What to do: Copy every line of the records below that holds the word "VERBOSE".

Provided material section start

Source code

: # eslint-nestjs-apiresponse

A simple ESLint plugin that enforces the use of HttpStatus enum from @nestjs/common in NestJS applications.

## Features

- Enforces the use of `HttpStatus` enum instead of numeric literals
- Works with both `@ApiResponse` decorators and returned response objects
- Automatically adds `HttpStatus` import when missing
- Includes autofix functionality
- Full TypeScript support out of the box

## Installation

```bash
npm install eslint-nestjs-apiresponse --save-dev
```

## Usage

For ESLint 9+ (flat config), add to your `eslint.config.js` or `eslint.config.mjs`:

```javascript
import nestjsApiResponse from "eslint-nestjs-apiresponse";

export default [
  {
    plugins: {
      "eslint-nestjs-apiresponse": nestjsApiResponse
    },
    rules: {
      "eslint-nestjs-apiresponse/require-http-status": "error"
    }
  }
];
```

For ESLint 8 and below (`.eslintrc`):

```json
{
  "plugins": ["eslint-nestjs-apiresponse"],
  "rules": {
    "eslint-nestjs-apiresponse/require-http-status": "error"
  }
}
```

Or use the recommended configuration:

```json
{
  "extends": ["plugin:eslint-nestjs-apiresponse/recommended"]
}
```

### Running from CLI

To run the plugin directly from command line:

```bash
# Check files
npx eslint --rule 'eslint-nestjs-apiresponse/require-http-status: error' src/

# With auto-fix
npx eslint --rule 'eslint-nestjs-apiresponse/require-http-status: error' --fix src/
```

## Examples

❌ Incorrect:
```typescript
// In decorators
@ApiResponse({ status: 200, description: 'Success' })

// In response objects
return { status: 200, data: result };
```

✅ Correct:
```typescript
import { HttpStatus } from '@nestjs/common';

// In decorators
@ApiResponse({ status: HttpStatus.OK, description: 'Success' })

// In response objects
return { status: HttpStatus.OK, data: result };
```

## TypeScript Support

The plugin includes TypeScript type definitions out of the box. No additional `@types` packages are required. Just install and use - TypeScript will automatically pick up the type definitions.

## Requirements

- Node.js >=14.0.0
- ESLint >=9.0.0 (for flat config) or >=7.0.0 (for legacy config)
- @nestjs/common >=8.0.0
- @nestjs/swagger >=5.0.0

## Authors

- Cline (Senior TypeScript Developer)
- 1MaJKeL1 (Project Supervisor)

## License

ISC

Provided material section end
Provided material section start

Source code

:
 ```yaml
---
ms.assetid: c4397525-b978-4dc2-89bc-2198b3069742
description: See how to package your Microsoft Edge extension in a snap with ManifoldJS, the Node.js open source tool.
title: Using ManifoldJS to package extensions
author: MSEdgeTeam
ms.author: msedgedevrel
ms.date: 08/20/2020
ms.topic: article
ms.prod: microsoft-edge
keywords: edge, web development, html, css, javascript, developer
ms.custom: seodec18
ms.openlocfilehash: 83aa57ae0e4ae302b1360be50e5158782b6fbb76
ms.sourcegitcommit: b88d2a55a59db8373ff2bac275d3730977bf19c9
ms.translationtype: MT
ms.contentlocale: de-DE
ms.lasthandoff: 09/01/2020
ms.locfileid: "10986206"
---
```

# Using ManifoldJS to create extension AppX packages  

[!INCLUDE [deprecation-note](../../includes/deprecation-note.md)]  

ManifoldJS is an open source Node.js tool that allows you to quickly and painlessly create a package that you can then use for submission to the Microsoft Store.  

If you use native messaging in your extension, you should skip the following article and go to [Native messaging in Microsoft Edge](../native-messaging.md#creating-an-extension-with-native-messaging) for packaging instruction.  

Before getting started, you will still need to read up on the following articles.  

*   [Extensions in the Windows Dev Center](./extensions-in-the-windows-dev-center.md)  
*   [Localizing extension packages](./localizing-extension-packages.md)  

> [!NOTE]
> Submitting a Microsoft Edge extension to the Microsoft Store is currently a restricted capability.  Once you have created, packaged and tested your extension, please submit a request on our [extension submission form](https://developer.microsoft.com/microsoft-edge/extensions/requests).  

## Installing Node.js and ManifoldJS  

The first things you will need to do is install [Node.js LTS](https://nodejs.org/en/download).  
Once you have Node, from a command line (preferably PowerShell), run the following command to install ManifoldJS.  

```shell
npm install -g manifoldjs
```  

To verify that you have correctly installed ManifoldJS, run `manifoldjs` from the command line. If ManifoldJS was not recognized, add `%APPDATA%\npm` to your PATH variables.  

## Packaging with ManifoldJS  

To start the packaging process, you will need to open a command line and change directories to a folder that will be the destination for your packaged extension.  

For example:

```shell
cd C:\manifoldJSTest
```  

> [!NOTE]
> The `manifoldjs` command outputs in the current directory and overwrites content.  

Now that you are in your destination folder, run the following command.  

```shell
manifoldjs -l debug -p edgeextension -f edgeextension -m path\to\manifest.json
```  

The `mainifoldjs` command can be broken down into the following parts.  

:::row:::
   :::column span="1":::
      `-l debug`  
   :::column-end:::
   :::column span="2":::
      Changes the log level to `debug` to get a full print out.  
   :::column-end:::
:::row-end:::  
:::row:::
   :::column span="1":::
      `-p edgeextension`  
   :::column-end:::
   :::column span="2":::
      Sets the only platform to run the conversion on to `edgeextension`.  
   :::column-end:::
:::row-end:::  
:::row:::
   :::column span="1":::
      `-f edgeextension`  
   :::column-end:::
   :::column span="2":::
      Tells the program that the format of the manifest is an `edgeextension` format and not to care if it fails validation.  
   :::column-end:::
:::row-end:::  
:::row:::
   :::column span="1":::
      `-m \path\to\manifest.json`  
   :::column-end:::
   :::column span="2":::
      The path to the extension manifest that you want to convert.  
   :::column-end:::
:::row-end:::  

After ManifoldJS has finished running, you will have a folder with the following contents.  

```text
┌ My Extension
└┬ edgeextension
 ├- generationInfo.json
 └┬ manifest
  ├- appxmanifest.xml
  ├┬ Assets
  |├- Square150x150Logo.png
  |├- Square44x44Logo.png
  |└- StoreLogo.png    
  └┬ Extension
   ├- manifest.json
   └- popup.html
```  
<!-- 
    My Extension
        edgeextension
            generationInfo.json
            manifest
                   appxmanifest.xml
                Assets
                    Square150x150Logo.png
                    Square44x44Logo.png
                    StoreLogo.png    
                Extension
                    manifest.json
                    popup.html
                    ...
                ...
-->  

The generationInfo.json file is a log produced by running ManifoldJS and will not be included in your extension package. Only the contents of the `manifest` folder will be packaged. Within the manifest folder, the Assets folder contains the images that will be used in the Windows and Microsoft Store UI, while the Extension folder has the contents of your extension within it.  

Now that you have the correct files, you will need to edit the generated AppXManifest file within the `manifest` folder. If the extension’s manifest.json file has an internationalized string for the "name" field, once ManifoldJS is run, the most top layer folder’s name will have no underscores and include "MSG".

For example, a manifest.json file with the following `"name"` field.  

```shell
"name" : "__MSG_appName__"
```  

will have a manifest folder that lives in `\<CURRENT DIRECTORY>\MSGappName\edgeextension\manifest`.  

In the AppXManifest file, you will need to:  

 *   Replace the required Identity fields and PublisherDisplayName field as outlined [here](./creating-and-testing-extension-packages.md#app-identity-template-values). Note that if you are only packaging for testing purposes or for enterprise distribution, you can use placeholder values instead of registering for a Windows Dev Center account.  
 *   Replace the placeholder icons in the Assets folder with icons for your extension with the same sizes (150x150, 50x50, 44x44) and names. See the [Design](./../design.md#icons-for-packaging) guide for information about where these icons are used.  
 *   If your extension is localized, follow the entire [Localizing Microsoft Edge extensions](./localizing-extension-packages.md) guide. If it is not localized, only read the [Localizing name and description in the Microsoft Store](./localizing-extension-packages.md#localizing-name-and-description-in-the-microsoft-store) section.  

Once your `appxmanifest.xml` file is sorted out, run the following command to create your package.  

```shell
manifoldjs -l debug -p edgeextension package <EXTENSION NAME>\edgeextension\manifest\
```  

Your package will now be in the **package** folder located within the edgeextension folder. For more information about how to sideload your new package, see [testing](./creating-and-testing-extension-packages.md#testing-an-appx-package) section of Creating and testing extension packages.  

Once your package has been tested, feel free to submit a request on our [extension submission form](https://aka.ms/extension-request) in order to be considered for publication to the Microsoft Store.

Provided material section end
Provided material section start

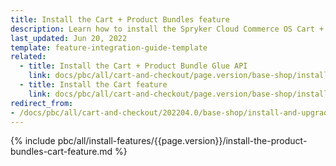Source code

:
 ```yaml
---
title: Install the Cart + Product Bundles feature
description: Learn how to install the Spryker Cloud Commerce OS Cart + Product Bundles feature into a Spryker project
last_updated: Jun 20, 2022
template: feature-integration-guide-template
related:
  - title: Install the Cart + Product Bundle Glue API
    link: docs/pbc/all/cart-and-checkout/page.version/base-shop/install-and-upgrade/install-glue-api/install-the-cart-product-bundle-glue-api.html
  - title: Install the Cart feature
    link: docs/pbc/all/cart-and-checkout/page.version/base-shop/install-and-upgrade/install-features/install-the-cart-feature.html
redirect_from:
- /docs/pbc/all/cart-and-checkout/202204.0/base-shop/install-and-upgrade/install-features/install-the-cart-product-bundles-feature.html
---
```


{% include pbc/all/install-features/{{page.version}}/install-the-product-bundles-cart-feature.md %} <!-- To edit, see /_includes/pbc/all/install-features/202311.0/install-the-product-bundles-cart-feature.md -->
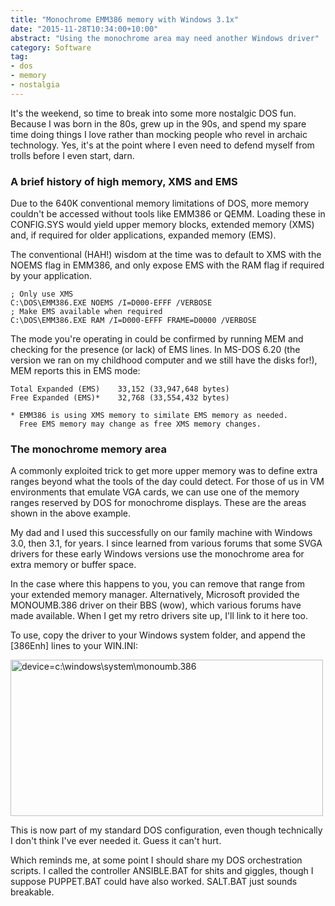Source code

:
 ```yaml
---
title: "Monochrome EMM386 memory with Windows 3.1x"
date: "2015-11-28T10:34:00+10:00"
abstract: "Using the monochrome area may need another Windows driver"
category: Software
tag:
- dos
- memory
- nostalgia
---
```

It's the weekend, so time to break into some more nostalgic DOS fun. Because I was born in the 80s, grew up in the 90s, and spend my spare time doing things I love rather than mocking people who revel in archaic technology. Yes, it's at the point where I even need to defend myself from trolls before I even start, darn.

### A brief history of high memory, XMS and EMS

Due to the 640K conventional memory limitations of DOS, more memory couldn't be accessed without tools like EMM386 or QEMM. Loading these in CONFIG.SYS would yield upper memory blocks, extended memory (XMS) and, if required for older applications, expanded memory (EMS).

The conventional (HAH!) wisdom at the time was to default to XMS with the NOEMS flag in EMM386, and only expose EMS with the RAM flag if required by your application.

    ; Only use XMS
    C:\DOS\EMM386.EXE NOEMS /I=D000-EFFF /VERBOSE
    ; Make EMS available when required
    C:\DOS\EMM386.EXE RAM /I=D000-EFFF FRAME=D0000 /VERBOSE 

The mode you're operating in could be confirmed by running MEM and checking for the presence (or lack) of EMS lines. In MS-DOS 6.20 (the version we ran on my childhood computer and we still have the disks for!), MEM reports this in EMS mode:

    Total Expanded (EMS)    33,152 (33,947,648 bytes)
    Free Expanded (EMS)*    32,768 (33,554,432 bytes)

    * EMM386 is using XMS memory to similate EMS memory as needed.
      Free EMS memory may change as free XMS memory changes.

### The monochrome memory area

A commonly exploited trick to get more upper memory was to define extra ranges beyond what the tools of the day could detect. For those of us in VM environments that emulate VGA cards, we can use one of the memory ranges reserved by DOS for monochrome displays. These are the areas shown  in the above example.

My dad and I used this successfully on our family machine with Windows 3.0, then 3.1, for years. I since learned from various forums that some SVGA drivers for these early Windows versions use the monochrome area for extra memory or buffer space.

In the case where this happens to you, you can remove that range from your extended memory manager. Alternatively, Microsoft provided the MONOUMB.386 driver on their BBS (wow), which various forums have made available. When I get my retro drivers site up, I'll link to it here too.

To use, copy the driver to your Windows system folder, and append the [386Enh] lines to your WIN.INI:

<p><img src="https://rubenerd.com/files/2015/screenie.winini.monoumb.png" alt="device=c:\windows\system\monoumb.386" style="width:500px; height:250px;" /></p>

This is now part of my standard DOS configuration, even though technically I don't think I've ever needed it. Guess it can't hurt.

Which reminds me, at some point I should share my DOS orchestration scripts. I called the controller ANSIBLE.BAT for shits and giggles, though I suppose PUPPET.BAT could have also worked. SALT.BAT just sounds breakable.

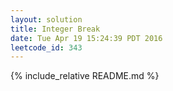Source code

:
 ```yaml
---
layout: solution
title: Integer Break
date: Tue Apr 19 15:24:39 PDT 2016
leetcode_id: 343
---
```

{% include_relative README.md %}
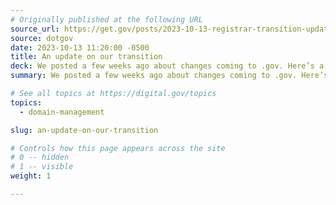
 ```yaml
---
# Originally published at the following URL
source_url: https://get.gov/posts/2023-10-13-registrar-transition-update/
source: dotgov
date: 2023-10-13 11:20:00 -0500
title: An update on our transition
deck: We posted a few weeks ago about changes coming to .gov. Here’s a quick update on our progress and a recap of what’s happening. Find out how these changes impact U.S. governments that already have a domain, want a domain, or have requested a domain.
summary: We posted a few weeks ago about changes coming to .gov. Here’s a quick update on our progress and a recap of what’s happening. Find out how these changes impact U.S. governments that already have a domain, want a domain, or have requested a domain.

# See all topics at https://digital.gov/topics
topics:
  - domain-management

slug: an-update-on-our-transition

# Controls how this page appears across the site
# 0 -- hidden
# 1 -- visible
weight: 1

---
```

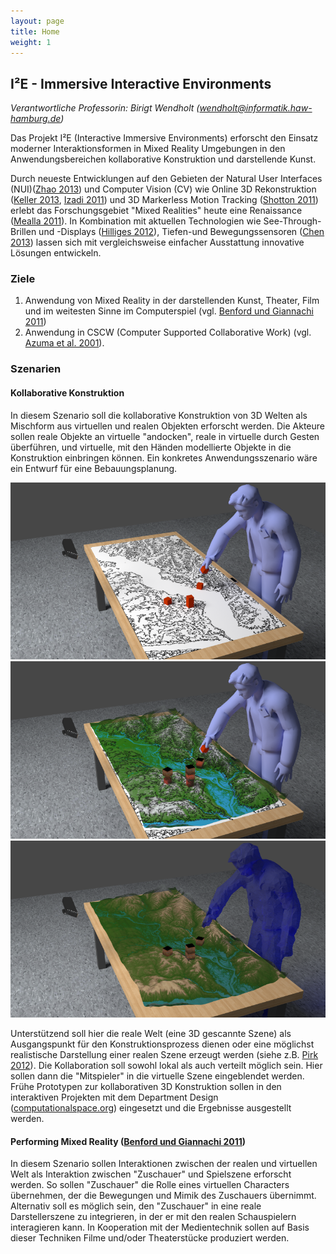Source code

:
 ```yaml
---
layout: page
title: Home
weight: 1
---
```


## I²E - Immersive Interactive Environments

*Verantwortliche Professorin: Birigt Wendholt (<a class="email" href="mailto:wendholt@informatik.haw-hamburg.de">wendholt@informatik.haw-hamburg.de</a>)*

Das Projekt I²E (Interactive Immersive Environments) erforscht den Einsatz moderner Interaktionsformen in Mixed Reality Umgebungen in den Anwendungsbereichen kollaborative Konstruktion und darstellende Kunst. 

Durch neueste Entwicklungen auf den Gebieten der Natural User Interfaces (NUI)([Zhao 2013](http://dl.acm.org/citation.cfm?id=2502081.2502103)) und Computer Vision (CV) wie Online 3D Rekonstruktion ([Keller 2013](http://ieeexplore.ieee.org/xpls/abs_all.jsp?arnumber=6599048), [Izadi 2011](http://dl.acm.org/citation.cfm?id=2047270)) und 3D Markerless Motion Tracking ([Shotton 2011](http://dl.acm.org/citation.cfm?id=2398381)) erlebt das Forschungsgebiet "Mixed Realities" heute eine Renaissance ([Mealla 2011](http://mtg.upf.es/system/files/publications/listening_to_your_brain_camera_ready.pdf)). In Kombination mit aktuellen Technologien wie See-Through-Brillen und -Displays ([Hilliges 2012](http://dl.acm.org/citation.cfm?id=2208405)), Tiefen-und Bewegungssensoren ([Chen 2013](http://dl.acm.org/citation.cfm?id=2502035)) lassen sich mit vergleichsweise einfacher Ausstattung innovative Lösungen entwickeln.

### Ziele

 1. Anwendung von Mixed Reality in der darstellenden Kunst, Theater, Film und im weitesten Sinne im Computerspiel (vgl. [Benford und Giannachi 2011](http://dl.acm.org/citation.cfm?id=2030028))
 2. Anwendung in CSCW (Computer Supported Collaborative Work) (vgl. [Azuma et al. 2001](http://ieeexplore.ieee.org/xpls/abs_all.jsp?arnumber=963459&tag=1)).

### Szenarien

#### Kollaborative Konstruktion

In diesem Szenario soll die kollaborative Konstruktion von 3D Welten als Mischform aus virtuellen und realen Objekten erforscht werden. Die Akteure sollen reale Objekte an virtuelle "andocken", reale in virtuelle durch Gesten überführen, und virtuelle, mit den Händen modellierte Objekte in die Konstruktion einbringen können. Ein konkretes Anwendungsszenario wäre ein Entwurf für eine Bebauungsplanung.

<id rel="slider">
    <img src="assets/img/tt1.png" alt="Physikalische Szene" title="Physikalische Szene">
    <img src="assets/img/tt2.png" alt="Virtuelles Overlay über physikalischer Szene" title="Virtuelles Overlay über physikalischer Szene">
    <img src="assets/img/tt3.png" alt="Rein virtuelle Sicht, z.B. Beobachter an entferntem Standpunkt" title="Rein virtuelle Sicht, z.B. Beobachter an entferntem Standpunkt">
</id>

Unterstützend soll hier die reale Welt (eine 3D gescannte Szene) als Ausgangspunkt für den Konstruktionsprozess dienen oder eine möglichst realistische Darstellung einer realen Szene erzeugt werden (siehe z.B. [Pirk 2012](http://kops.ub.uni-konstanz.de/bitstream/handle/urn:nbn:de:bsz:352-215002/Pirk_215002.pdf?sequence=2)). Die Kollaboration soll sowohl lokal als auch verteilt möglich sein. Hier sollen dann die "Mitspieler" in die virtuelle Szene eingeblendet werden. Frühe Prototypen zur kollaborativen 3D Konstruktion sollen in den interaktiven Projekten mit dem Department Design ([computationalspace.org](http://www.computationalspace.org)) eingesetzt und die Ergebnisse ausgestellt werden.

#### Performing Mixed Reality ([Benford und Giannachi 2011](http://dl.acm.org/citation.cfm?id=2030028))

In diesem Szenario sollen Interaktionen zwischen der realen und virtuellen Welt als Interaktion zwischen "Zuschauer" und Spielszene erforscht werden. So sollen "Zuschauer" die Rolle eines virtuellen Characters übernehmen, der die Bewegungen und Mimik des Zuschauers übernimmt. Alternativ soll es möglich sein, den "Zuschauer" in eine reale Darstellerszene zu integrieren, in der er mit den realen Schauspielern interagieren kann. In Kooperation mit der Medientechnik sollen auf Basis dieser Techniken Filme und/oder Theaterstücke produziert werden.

Provided material section end

Result of this task:
    C:\DOS\EMM386.EXE NOEMS /I=D000-EFFF /VERBOSE
    C:\DOS\EMM386.EXE RAM /I=D000-EFFF FRAME=D0000 /VERBOSE 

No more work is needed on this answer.